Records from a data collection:
========================================================================

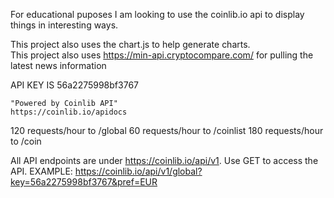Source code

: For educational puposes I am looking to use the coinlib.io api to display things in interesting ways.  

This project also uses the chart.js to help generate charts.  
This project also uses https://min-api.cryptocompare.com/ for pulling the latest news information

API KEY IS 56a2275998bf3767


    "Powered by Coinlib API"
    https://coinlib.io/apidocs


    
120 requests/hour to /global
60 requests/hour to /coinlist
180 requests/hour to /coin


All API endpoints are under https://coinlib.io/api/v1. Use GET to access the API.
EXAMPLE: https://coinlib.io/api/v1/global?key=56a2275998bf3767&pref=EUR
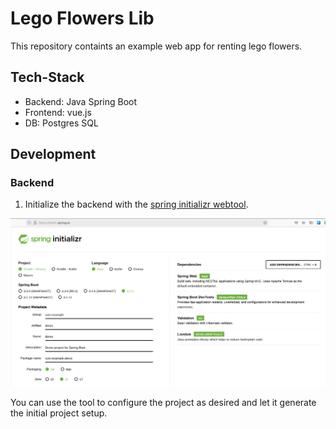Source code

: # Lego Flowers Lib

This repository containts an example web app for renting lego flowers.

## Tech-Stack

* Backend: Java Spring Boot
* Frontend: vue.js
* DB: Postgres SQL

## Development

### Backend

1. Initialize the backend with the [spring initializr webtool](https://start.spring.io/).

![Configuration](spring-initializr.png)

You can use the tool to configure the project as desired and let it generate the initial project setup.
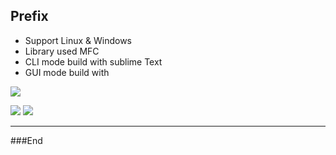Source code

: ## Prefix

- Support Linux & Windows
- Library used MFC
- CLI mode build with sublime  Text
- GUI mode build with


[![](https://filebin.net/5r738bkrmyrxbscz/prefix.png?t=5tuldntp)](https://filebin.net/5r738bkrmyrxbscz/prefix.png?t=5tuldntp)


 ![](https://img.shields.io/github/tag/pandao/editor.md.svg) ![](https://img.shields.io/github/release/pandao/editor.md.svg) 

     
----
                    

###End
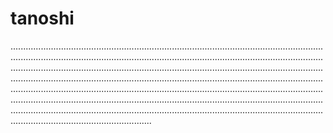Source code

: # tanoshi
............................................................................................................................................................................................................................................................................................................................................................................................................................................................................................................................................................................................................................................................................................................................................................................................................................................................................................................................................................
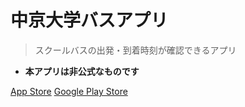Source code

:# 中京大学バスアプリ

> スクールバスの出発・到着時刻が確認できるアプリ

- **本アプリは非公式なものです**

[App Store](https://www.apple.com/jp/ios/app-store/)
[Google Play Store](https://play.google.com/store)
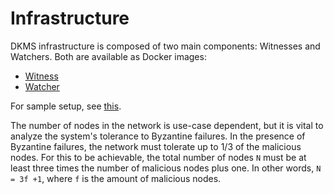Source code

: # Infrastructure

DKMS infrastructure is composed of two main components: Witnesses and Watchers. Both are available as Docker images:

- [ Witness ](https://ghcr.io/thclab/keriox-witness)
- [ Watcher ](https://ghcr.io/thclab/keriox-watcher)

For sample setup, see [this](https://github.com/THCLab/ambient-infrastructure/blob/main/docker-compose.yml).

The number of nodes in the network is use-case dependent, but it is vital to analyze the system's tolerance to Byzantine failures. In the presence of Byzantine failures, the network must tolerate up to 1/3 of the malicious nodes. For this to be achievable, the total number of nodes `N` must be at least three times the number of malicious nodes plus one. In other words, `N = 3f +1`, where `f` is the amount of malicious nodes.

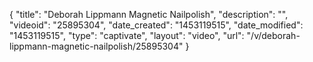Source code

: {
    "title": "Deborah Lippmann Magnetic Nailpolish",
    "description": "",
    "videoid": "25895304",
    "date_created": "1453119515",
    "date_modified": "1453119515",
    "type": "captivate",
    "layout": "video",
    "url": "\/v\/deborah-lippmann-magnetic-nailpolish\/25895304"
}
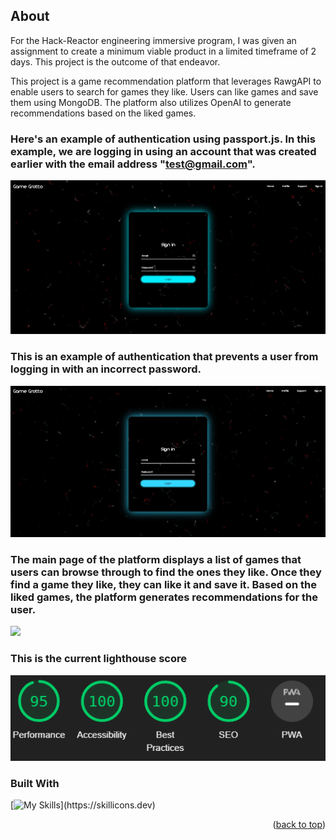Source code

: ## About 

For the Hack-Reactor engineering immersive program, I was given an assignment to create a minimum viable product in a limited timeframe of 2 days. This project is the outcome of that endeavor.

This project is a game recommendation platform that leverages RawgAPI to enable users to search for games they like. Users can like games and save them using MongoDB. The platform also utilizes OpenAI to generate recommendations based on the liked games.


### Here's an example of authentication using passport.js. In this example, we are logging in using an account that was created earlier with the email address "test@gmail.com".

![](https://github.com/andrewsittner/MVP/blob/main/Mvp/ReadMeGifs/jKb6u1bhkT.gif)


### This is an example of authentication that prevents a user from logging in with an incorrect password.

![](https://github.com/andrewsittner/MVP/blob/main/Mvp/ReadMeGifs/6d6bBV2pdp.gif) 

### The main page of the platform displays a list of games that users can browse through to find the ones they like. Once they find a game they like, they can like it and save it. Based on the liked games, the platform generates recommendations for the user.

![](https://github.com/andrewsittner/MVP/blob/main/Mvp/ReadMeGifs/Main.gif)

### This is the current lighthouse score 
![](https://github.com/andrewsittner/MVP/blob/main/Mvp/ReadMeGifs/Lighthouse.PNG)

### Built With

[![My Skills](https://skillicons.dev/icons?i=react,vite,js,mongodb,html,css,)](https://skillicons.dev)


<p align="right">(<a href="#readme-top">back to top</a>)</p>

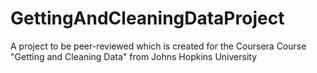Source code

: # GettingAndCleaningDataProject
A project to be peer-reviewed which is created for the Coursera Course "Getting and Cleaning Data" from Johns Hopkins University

========================================================================

WHAT THIS TASK INVOLVES: Retype each entry exactly as it appears, excluding any image.

RESPONSE TO THE EXERCISE:
Source code

: For educational puposes I am looking to use the coinlib.io api to display things in interesting ways.  

This project also uses the chart.js to help generate charts.  
This project also uses https://min-api.cryptocompare.com/ for pulling the latest news information

API KEY IS 56a2275998bf3767


    "Powered by Coinlib API"
    https://coinlib.io/apidocs


    
120 requests/hour to /global
60 requests/hour to /coinlist
180 requests/hour to /coin


All API endpoints are under https://coinlib.io/api/v1. Use GET to access the API.
EXAMPLE: https://coinlib.io/api/v1/global?key=56a2275998bf3767&pref=EUR
Source code

: # Lego Flowers Lib

This repository containts an example web app for renting lego flowers.

## Tech-Stack

* Backend: Java Spring Boot
* Frontend: vue.js
* DB: Postgres SQL

## Development

### Backend

1. Initialize the backend with the [spring initializr webtool](https://start.spring.io/).

![Configuration](spring-initializr.png)

You can use the tool to configure the project as desired and let it generate the initial project setup.
Source code

: ## Prefix

- Support Linux & Windows
- Library used MFC
- CLI mode build with sublime  Text
- GUI mode build with


[![](https://filebin.net/5r738bkrmyrxbscz/prefix.png?t=5tuldntp)](https://filebin.net/5r738bkrmyrxbscz/prefix.png?t=5tuldntp)


 ![](https://img.shields.io/github/tag/pandao/editor.md.svg) ![](https://img.shields.io/github/release/pandao/editor.md.svg) 

     
----
                    

###End
Source code

: # tanoshi
............................................................................................................................................................................................................................................................................................................................................................................................................................................................................................................................................................................................................................................................................................................................................................................................................................................................................................................................................................
Source code

:# 中京大学バスアプリ

> スクールバスの出発・到着時刻が確認できるアプリ

- **本アプリは非公式なものです**

[App Store](https://www.apple.com/jp/ios/app-store/)
[Google Play Store](https://play.google.com/store)
Source code

: # Infrastructure

DKMS infrastructure is composed of two main components: Witnesses and Watchers. Both are available as Docker images:

- [ Witness ](https://ghcr.io/thclab/keriox-witness)
- [ Watcher ](https://ghcr.io/thclab/keriox-watcher)

For sample setup, see [this](https://github.com/THCLab/ambient-infrastructure/blob/main/docker-compose.yml).

The number of nodes in the network is use-case dependent, but it is vital to analyze the system's tolerance to Byzantine failures. In the presence of Byzantine failures, the network must tolerate up to 1/3 of the malicious nodes. For this to be achievable, the total number of nodes `N` must be at least three times the number of malicious nodes plus one. In other words, `N = 3f +1`, where `f` is the amount of malicious nodes.

Source code

: {
    "title": "Deborah Lippmann Magnetic Nailpolish",
    "description": "",
    "videoid": "25895304",
    "date_created": "1453119515",
    "date_modified": "1453119515",
    "type": "captivate",
    "layout": "video",
    "url": "\/v\/deborah-lippmann-magnetic-nailpolish\/25895304"
}
Source code

: ## About 

For the Hack-Reactor engineering immersive program, I was given an assignment to create a minimum viable product in a limited timeframe of 2 days. This project is the outcome of that endeavor.

This project is a game recommendation platform that leverages RawgAPI to enable users to search for games they like. Users can like games and save them using MongoDB. The platform also utilizes OpenAI to generate recommendations based on the liked games.


### Here's an example of authentication using passport.js. In this example, we are logging in using an account that was created earlier with the email address "test@gmail.com".

![](https://github.com/andrewsittner/MVP/blob/main/Mvp/ReadMeGifs/jKb6u1bhkT.gif)


### This is an example of authentication that prevents a user from logging in with an incorrect password.

![](https://github.com/andrewsittner/MVP/blob/main/Mvp/ReadMeGifs/6d6bBV2pdp.gif) 

### The main page of the platform displays a list of games that users can browse through to find the ones they like. Once they find a game they like, they can like it and save it. Based on the liked games, the platform generates recommendations for the user.

![](https://github.com/andrewsittner/MVP/blob/main/Mvp/ReadMeGifs/Main.gif)

### This is the current lighthouse score 
![](https://github.com/andrewsittner/MVP/blob/main/Mvp/ReadMeGifs/Lighthouse.PNG)

### Built With

[![My Skills](https://skillicons.dev/icons?i=react,vite,js,mongodb,html,css,)](https://skillicons.dev)


<p align="right">(<a href="#readme-top">back to top</a>)</p>

Source code

: # GettingAndCleaningDataProject
A project to be peer-reviewed which is created for the Coursera Course "Getting and Cleaning Data" from Johns Hopkins University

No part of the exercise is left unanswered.